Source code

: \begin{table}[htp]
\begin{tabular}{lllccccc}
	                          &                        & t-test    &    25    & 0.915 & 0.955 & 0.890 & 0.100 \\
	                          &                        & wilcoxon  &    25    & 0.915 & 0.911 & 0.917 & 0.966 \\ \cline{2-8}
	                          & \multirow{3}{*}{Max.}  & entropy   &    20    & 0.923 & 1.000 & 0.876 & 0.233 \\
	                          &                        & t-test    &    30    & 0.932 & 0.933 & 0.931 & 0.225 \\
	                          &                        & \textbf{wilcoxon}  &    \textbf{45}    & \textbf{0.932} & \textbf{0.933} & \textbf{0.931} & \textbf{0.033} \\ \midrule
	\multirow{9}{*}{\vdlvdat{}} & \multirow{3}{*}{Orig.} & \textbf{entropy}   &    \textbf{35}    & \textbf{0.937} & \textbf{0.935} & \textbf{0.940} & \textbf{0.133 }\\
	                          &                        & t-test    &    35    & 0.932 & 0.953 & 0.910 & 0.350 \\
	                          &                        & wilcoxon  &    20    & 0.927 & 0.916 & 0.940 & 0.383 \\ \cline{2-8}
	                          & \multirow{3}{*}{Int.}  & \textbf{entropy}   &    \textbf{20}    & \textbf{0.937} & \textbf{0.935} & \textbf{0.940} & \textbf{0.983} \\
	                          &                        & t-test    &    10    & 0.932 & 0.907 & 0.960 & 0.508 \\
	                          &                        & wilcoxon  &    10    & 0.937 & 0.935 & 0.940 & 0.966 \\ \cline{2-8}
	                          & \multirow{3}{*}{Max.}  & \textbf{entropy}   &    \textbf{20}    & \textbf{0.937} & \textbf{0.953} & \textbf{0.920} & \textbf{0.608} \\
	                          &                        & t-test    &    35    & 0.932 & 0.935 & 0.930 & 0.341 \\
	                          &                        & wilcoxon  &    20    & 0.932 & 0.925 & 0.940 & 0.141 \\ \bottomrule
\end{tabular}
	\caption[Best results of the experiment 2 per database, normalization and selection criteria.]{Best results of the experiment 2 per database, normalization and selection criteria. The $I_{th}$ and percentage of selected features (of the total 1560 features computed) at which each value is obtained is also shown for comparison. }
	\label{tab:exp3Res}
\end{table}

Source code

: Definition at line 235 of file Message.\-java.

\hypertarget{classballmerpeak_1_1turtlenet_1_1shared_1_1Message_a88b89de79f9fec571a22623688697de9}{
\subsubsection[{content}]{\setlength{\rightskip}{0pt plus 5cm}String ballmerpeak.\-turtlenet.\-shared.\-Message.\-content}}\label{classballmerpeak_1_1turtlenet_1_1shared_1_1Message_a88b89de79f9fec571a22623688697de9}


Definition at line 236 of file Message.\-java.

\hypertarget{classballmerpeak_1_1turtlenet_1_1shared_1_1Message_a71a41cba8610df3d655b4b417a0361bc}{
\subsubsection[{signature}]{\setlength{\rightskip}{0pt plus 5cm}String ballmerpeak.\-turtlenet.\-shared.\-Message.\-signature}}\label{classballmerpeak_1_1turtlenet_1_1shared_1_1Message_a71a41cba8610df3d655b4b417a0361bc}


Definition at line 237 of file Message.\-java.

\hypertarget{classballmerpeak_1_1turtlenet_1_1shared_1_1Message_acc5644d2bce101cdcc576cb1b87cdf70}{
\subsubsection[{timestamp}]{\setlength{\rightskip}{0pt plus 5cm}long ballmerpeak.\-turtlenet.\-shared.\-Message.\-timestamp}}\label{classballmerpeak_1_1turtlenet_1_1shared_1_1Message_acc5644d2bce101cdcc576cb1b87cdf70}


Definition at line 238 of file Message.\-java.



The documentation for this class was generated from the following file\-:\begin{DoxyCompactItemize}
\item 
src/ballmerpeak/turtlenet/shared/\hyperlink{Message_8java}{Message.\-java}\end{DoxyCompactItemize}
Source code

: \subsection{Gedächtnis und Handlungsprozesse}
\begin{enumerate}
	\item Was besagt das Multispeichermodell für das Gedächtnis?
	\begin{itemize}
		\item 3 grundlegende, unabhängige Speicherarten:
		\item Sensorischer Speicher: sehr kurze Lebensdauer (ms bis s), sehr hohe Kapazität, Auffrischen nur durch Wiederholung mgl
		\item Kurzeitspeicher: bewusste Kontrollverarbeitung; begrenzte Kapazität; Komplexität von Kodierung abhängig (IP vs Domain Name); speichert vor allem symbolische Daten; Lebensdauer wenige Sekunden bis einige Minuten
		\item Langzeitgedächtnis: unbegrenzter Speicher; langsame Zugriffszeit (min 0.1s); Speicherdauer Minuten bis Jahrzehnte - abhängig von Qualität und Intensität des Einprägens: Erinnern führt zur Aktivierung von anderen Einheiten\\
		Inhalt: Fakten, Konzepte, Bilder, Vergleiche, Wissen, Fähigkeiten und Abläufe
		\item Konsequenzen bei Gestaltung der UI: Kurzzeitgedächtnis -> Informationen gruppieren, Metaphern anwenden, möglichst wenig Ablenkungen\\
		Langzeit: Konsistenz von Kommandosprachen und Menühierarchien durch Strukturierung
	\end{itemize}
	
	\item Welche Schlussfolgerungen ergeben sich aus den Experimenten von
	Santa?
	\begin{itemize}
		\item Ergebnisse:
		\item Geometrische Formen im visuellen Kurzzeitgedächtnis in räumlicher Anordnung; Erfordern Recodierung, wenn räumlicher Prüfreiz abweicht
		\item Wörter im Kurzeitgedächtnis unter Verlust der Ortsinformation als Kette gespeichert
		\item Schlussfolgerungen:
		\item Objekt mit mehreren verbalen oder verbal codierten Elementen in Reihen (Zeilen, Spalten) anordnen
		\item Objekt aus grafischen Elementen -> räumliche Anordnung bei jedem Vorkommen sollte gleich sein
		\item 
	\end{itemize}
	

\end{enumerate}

## ASSIGNMENT
Reproduce every record above exactly as it is written.

## RESPONSE AREA
Source code

: \begin{table}[htp]
\begin{tabular}{lllccccc}
	                          &                        & t-test    &    25    & 0.915 & 0.955 & 0.890 & 0.100 \\
	                          &                        & wilcoxon  &    25    & 0.915 & 0.911 & 0.917 & 0.966 \\ \cline{2-8}
	                          & \multirow{3}{*}{Max.}  & entropy   &    20    & 0.923 & 1.000 & 0.876 & 0.233 \\
	                          &                        & t-test    &    30    & 0.932 & 0.933 & 0.931 & 0.225 \\
	                          &                        & \textbf{wilcoxon}  &    \textbf{45}    & \textbf{0.932} & \textbf{0.933} & \textbf{0.931} & \textbf{0.033} \\ \midrule
	\multirow{9}{*}{\vdlvdat{}} & \multirow{3}{*}{Orig.} & \textbf{entropy}   &    \textbf{35}    & \textbf{0.937} & \textbf{0.935} & \textbf{0.940} & \textbf{0.133 }\\
	                          &                        & t-test    &    35    & 0.932 & 0.953 & 0.910 & 0.350 \\
	                          &                        & wilcoxon  &    20    & 0.927 & 0.916 & 0.940 & 0.383 \\ \cline{2-8}
	                          & \multirow{3}{*}{Int.}  & \textbf{entropy}   &    \textbf{20}    & \textbf{0.937} & \textbf{0.935} & \textbf{0.940} & \textbf{0.983} \\
	                          &                        & t-test    &    10    & 0.932 & 0.907 & 0.960 & 0.508 \\
	                          &                        & wilcoxon  &    10    & 0.937 & 0.935 & 0.940 & 0.966 \\ \cline{2-8}
	                          & \multirow{3}{*}{Max.}  & \textbf{entropy}   &    \textbf{20}    & \textbf{0.937} & \textbf{0.953} & \textbf{0.920} & \textbf{0.608} \\
	                          &                        & t-test    &    35    & 0.932 & 0.935 & 0.930 & 0.341 \\
	                          &                        & wilcoxon  &    20    & 0.932 & 0.925 & 0.940 & 0.141 \\ \bottomrule
\end{tabular}
	\caption[Best results of the experiment 2 per database, normalization and selection criteria.]{Best results of the experiment 2 per database, normalization and selection criteria. The $I_{th}$ and percentage of selected features (of the total 1560 features computed) at which each value is obtained is also shown for comparison. }
	\label{tab:exp3Res}
\end{table}

Source code

: Definition at line 235 of file Message.\-java.

\hypertarget{classballmerpeak_1_1turtlenet_1_1shared_1_1Message_a88b89de79f9fec571a22623688697de9}{
\subsubsection[{content}]{\setlength{\rightskip}{0pt plus 5cm}String ballmerpeak.\-turtlenet.\-shared.\-Message.\-content}}\label{classballmerpeak_1_1turtlenet_1_1shared_1_1Message_a88b89de79f9fec571a22623688697de9}


Definition at line 236 of file Message.\-java.

\hypertarget{classballmerpeak_1_1turtlenet_1_1shared_1_1Message_a71a41cba8610df3d655b4b417a0361bc}{
\subsubsection[{signature}]{\setlength{\rightskip}{0pt plus 5cm}String ballmerpeak.\-turtlenet.\-shared.\-Message.\-signature}}\label{classballmerpeak_1_1turtlenet_1_1shared_1_1Message_a71a41cba8610df3d655b4b417a0361bc}


Definition at line 237 of file Message.\-java.

\hypertarget{classballmerpeak_1_1turtlenet_1_1shared_1_1Message_acc5644d2bce101cdcc576cb1b87cdf70}{
\subsubsection[{timestamp}]{\setlength{\rightskip}{0pt plus 5cm}long ballmerpeak.\-turtlenet.\-shared.\-Message.\-timestamp}}\label{classballmerpeak_1_1turtlenet_1_1shared_1_1Message_acc5644d2bce101cdcc576cb1b87cdf70}


Definition at line 238 of file Message.\-java.



The documentation for this class was generated from the following file\-:\begin{DoxyCompactItemize}
\item 
src/ballmerpeak/turtlenet/shared/\hyperlink{Message_8java}{Message.\-java}\end{DoxyCompactItemize}
Source code

: \subsection{Gedächtnis und Handlungsprozesse}
\begin{enumerate}
	\item Was besagt das Multispeichermodell für das Gedächtnis?
	\begin{itemize}
		\item 3 grundlegende, unabhängige Speicherarten:
		\item Sensorischer Speicher: sehr kurze Lebensdauer (ms bis s), sehr hohe Kapazität, Auffrischen nur durch Wiederholung mgl
		\item Kurzeitspeicher: bewusste Kontrollverarbeitung; begrenzte Kapazität; Komplexität von Kodierung abhängig (IP vs Domain Name); speichert vor allem symbolische Daten; Lebensdauer wenige Sekunden bis einige Minuten
		\item Langzeitgedächtnis: unbegrenzter Speicher; langsame Zugriffszeit (min 0.1s); Speicherdauer Minuten bis Jahrzehnte - abhängig von Qualität und Intensität des Einprägens: Erinnern führt zur Aktivierung von anderen Einheiten\\
		Inhalt: Fakten, Konzepte, Bilder, Vergleiche, Wissen, Fähigkeiten und Abläufe
		\item Konsequenzen bei Gestaltung der UI: Kurzzeitgedächtnis -> Informationen gruppieren, Metaphern anwenden, möglichst wenig Ablenkungen\\
		Langzeit: Konsistenz von Kommandosprachen und Menühierarchien durch Strukturierung
	\end{itemize}
	
	\item Welche Schlussfolgerungen ergeben sich aus den Experimenten von
	Santa?
	\begin{itemize}
		\item Ergebnisse:
		\item Geometrische Formen im visuellen Kurzzeitgedächtnis in räumlicher Anordnung; Erfordern Recodierung, wenn räumlicher Prüfreiz abweicht
		\item Wörter im Kurzeitgedächtnis unter Verlust der Ortsinformation als Kette gespeichert
		\item Schlussfolgerungen:
		\item Objekt mit mehreren verbalen oder verbal codierten Elementen in Reihen (Zeilen, Spalten) anordnen
		\item Objekt aus grafischen Elementen -> räumliche Anordnung bei jedem Vorkommen sollte gleich sein
		\item 
	\end{itemize}
	

\end{enumerate}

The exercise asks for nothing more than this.